I was really worried she would have forgotten how to latch, but she didn’t. It took a few days of trying, as sometimes she just wasn’t interested because she wasn’t getting much from me at all! But once she started latching properly, things progressed so much quicker! Which makes a lot of sense, because baby is better than any breast pump! She would feed from me, then have a formula top up. Olivia gradually started taking less and less formula, until one day, when she was eight weeks old, she totally refused top up bottles. Olivia has been exclusively breastfed since. She is now 20 weeks old.
When I started my relactation journey, I never expected I’d able to exclusively breastfeed, although that was my goal. But as long as my baby got some breast milk, I would have been happy.
It wasn’t easy. I was exhausted! I was lucky Olivia was so young and slept a lot, so I squeezed in expressing whenever I had the opportunity. Also, because of the c-section I couldn’t drive and was really sore for weeks, so I wasn’t going out much and I found the time. And I think this kept my mind busy too because otherwise I probably would have gone insane being stuck in the house!
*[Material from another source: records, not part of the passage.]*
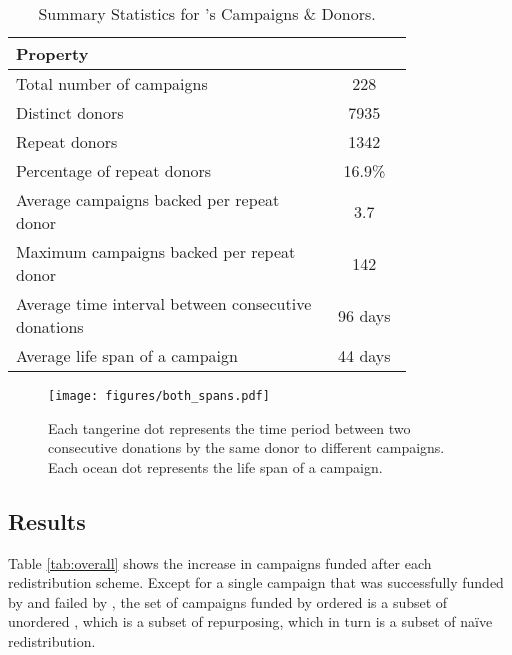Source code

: \begin{table}[htpb]
    {\cf \small
    \centering
    \begin{tabular}{p{0.79\linewidth}c}
        \toprule
        \textbf{Property} &  \\
        \midrule
        Total number of campaigns & 228 \\
        Distinct donors & 7935 \\
        Repeat donors & 1342 \\
        Percentage of repeat donors &  16.9\% \\
        Average campaigns backed per repeat donor & 3.7  \\
        Maximum campaigns backed per repeat donor & 142 \\
        Average time interval between consecutive donations & 96 days \\
        Average life span of a campaign & 44 days \\
         \bottomrule
    \end{tabular}
    }
    \caption{Summary Statistics for \lag's Campaigns \& Donors.}
    \label{tab:donorstats}
\end{table}



\begin{figure*}
    \centering
    \texttt{[image: figures/both\_spans.pdf]}
    \caption{Each {\color{tangerine} tangerine} dot represents the time period between two consecutive donations by the same donor to different campaigns. Each {\color{ocean} ocean} dot represents the life span of a campaign.}
    \label{fig:span}
\end{figure*}





\subsection{Results}
\label{sec:results}

Table \ref{tab:overall} shows the increase in campaigns funded after each redistribution scheme. Except for a single campaign that was successfully funded by \cpr and failed by \car, the set of campaigns funded by ordered \cpr is a subset of unordered \cpr, which is a subset of repurposing, which in turn is a subset of na\"ive redistribution.



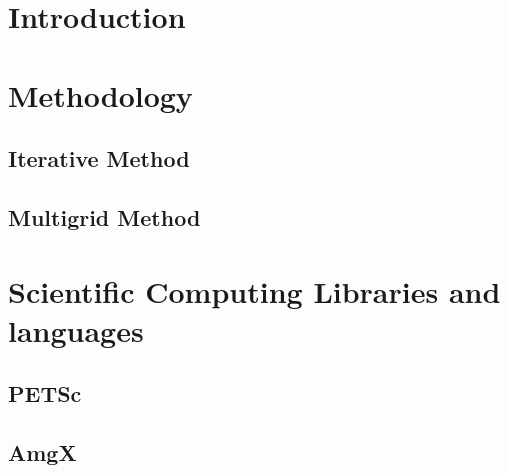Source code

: \chapter{Introduction}


\chapter{Methodology}


\section{Iterative Method}

\section{Multigrid Method}
% 

\chapter{Scientific Computing Libraries and languages}
\section{PETSc}

\section{AmgX}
Mark was a massive help. He was so supportive, as were my friends and family. Support was a massive, massive thing for me. I constantly worried about whether Olivia was getting enough, if she was putting on enough weight.
Sometimes getting her to latch, especially during the night when she was half asleep was really difficult and I had sore nipples again, and would break down in tears almost every day. However a lot of this was due to hormones and lack of sleep. The health visitor would weigh and check on her regularly and Olivia was thriving! She had problems with constipation and wind before I began to relactate, but since she has been breastfed, all those problems have disappeared.
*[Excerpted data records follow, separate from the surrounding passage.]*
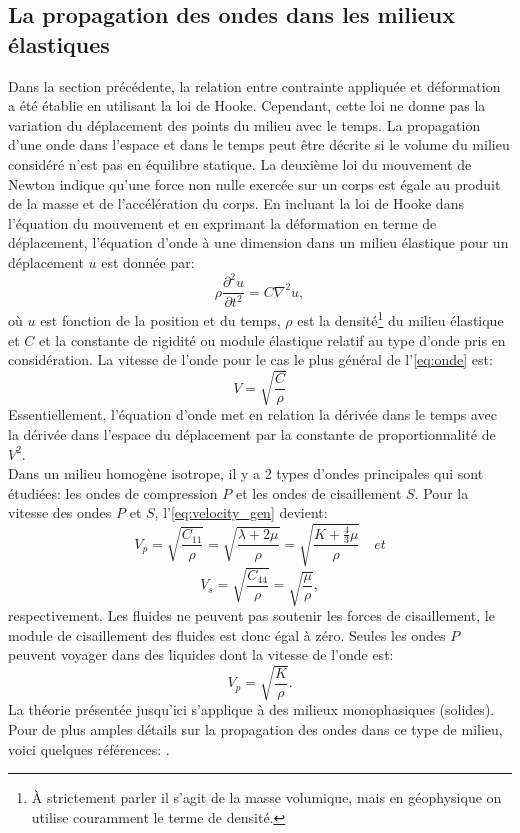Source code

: \subsection*{La propagation des ondes dans les milieux élastiques}
\label{sc:prop_ondes}
Dans la section précédente, la relation entre contrainte appliquée et
déformation a été établie en utilisant la loi de Hooke. Cependant, cette loi ne
donne pas la variation du déplacement des points du milieu avec le temps. La
propagation d’une onde dans l’espace et dans le temps peut être décrite si le
volume du milieu considéré n’est pas en équilibre statique. La deuxième loi du
mouvement de Newton indique qu’une force non nulle exercée sur un corps est
égale au produit de la masse et de l’accélération du corps. En incluant la loi
de Hooke dans l’équation du mouvement et en exprimant la déformation en terme de
déplacement, l’équation d’onde à une dimension dans un milieu élastique pour un
déplacement $u$ est donnée par:
\begin{equation}
\rho\frac{\partial^2 u}{\partial t^2} = C\nabla^2u,
\label{eq:onde}
\end{equation}
où $u$ est fonction de la position et du temps, $\rho$ est la
densité\footnote{À strictement parler il s'agit de la masse volumique, mais en
géophysique on utilise couramment le terme de densité.} du milieu
élastique et $C$ et la constante de rigidité ou module élastique relatif au
type d'onde pris en considération. La vitesse de l'onde pour le cas le plus
général de l'\cref{eq:onde} est:
\begin{equation}
V = \sqrt{\frac{C}{\rho}}
\label{eq:velocity_gen}
\end{equation}
Essentiellement, l’équation d’onde met en relation la dérivée dans le temps avec
la dérivée dans l’espace du déplacement par la constante de proportionnalité de
$V^2$.\\
Dans un milieu homogène isotrope, il y a 2 types d’ondes principales qui sont
étudiées: les ondes de compression $P$ et les ondes de cisaillement $S$. Pour la
vitesse des ondes $P$ et $S$, l'\cref{eq:velocity_gen} devient:
\begin{equation}
V_p = \sqrt{\frac{C_{11}}{\rho}} = \sqrt{\frac{\lambda + 2\mu}{\rho}} =
\sqrt{\frac{K+\frac{4}{3}\mu}{\rho}}\quad et
\label{eq:vitesse_p}
\end{equation}
\begin{equation}
V_s = \sqrt{\frac{C_{44}}{\rho}} = \sqrt{\frac{\mu}{\rho}} ,
\label{eq:vitesse_s}
\end{equation}
respectivement. Les fluides ne peuvent pas soutenir les forces de cisaillement,
le module de cisaillement des fluides est donc égal à zéro. Seules les ondes
$P$ peuvent voyager dans des liquides dont la vitesse de l’onde est:
\begin{equation}
V_p = \sqrt{\frac{K}{\rho}} .
\label{eq:velocity_pliq}
\end{equation}
La théorie présentée jusqu'ici s'applique à des milieux monophasiques (solides).
Pour de plus amples détails sur la propagation des ondes dans ce type de milieu,
voici quelques références: \citet{Sheriff1995,Aki1980}.\par

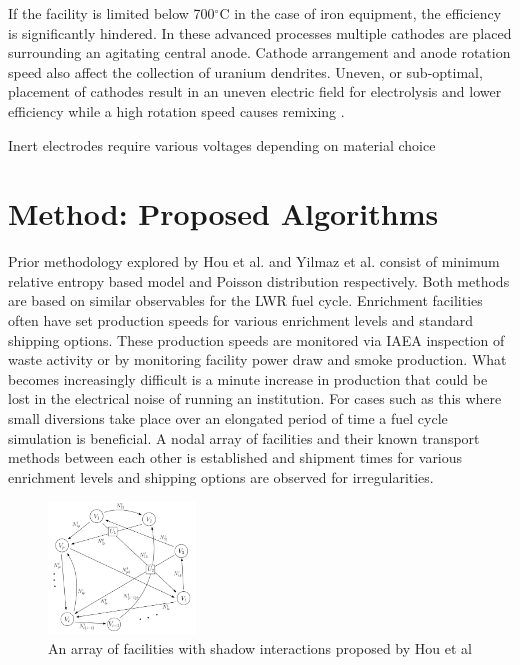 \documentclass{anstrans}
\begin{document}
If the facility is limited below 700$^{\circ}$C in the case of iron equipment, the efficiency is significantly hindered. In these advanced processes multiple cathodes are placed surrounding an agitating central anode. Cathode arrangement and anode rotation speed also affect the collection of uranium dendrites. Uneven, or sub-optimal, placement of cathodes result in an uneven electric field for electrolysis and lower efficiency while a high rotation speed causes remixing \cite{lee_advanced_nodate}.

Inert electrodes require various voltages depending on material choice \cite{koyama_development_2012}
\section{Method: Proposed Algorithms}
Prior methodology explored by Hou et al. and Yilmaz et al. \cite{Hou_2016,Yilmaz_2016} consist of minimum relative entropy based model and Poisson distribution respectively. Both methods are based on similar observables for the LWR fuel cycle. Enrichment facilities often have set production speeds for various enrichment levels and standard shipping options. These production speeds are monitored via IAEA inspection of waste activity or by monitoring facility power draw and smoke production. What becomes increasingly difficult is a minute increase in production that could be lost in the electrical noise of running an institution. For cases such as this where small diversions take place over an elongated period of time a fuel cycle simulation is beneficial. A nodal array of facilities and their known transport methods between each other is established and shipment times for various enrichment levels and shipping options are observed for irregularities. 

\begin{figure}[ht] %
	\centering
	\includegraphics[width=0.35\textwidth]{Hou_Network}
	\caption{An array of facilities with shadow interactions proposed by Hou et al\cite{Hou_2016}}
	\label{fig:maximumlikelihood}
\end{figure}
\end{document}

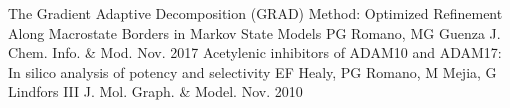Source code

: \begin{cvpapers}
	\cvpaper
		{The Gradient Adaptive Decomposition (GRAD) Method: Optimized Refinement Along Macrostate Borders in Markov State Models}
		{PG Romano, MG Guenza}
		{J. Chem. Info. \& Mod.}
		{Nov. 2017}
	\cvpaper
		{Acetylenic inhibitors of ADAM10 and ADAM17: In silico analysis of potency and selectivity}
	    {EF Healy, PG Romano, M Mejia, G Lindfors III}
		{J. Mol. Graph. \& Model.}
	    {Nov. 2010}
\end{cvpapers}
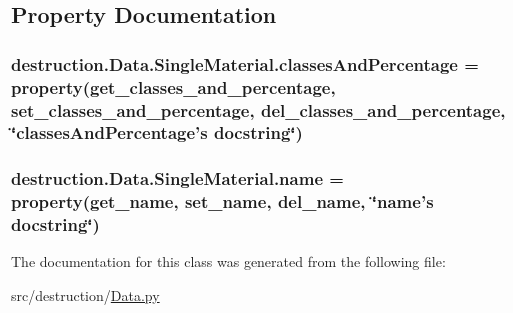 \subsection{Property Documentation}
\hypertarget{classdestruction_1_1_data_1_1_single_material_a7d820fb89b607f15edc6ba9fee703abf}{
\subsubsection[{classes\-And\-Percentage}]{\setlength{\rightskip}{0pt plus 5cm}destruction.\-Data.\-Single\-Material.\-classes\-And\-Percentage = property({\bf get\-\_\-classes\-\_\-and\-\_\-percentage}, {\bf set\-\_\-classes\-\_\-and\-\_\-percentage}, {\bf del\-\_\-classes\-\_\-and\-\_\-percentage}, \char`\"{}classes\-And\-Percentage's docstring\char`\"{})\hspace{0.3cm}{\ttfamily [static]}}}\label{classdestruction_1_1_data_1_1_single_material_a7d820fb89b607f15edc6ba9fee703abf}
\hypertarget{classdestruction_1_1_data_1_1_single_material_a298f63549f90f665484b1aa99aaeacb8}{
\subsubsection[{name}]{\setlength{\rightskip}{0pt plus 5cm}destruction.\-Data.\-Single\-Material.\-name = property({\bf get\-\_\-name}, {\bf set\-\_\-name}, {\bf del\-\_\-name}, \char`\"{}name's docstring\char`\"{})\hspace{0.3cm}{\ttfamily [static]}}}\label{classdestruction_1_1_data_1_1_single_material_a298f63549f90f665484b1aa99aaeacb8}


The documentation for this class was generated from the following file\-:\begin{DoxyCompactItemize}
\item 
src/destruction/\hyperlink{_data_8py}{Data.\-py}\end{DoxyCompactItemize}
The bond I have with Olivia is unreal. She really is my everything. I’m so proud of her for getting through this with me. She had been just as determined as I was. And now she LOVES the boobie! I’m finding breastfeeding much easier now and more convenient than bottle feeding ever was. And I know it has all been worth it when Olivia gives me that little smile, before I help her onto the boob. I will always be forever grateful that I got a second chance.
I have since started attending a breastfeeding support group and that would be my advice to any expectant or new mum, to attend a local support group. If I had more information, I probably wouldn’t have given up. Support groups are amazing.